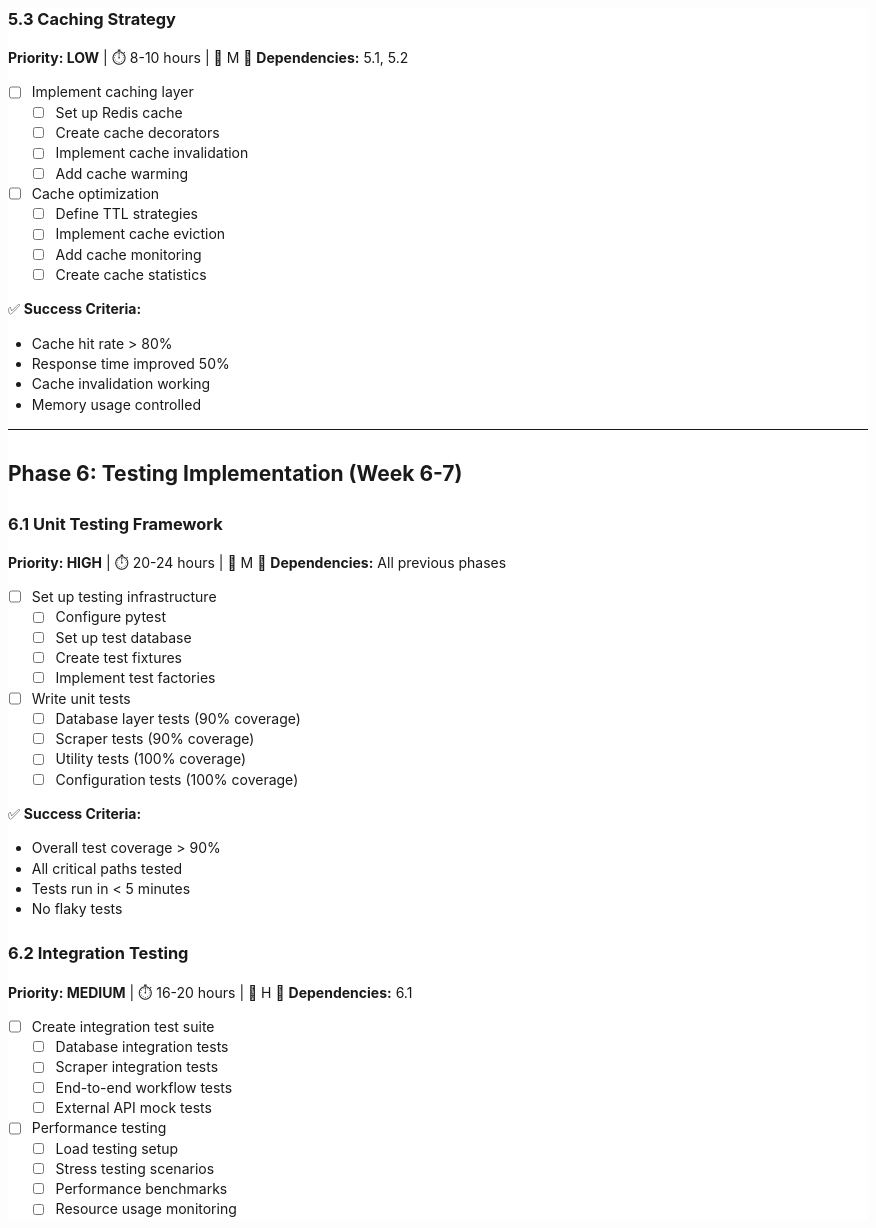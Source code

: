 ### 5.3 Caching Strategy
**Priority: LOW** | ⏱️ 8-10 hours | 🔧 M
🔗 **Dependencies:** 5.1, 5.2

- [ ] Implement caching layer
  - [ ] Set up Redis cache
  - [ ] Create cache decorators
  - [ ] Implement cache invalidation
  - [ ] Add cache warming
- [ ] Cache optimization
  - [ ] Define TTL strategies
  - [ ] Implement cache eviction
  - [ ] Add cache monitoring
  - [ ] Create cache statistics

✅ **Success Criteria:**
- Cache hit rate > 80%
- Response time improved 50%
- Cache invalidation working
- Memory usage controlled

---

## Phase 6: Testing Implementation (Week 6-7)

### 6.1 Unit Testing Framework
**Priority: HIGH** | ⏱️ 20-24 hours | 🔧 M
🔗 **Dependencies:** All previous phases

- [ ] Set up testing infrastructure
  - [ ] Configure pytest
  - [ ] Set up test database
  - [ ] Create test fixtures
  - [ ] Implement test factories
- [ ] Write unit tests
  - [ ] Database layer tests (90% coverage)
  - [ ] Scraper tests (90% coverage)
  - [ ] Utility tests (100% coverage)
  - [ ] Configuration tests (100% coverage)

✅ **Success Criteria:**
- Overall test coverage > 90%
- All critical paths tested
- Tests run in < 5 minutes
- No flaky tests

### 6.2 Integration Testing
**Priority: MEDIUM** | ⏱️ 16-20 hours | 🔧 H
🔗 **Dependencies:** 6.1

- [ ] Create integration test suite
  - [ ] Database integration tests
  - [ ] Scraper integration tests
  - [ ] End-to-end workflow tests
  - [ ] External API mock tests
- [ ] Performance testing
  - [ ] Load testing setup
  - [ ] Stress testing scenarios
  - [ ] Performance benchmarks
  - [ ] Resource usage monitoring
++++++++++
- Task details -
In the entries above, find the line with "### 6.1 Unit Testing Framework" and the line with "- [ ] Create test fixtures", then set down exactly those two and every line between them, nothing else.

- Result -
### 6.1 Unit Testing Framework
**Priority: HIGH** | ⏱️ 20-24 hours | 🔧 M
🔗 **Dependencies:** All previous phases

- [ ] Set up testing infrastructure
  - [ ] Configure pytest
  - [ ] Set up test database
  - [ ] Create test fixtures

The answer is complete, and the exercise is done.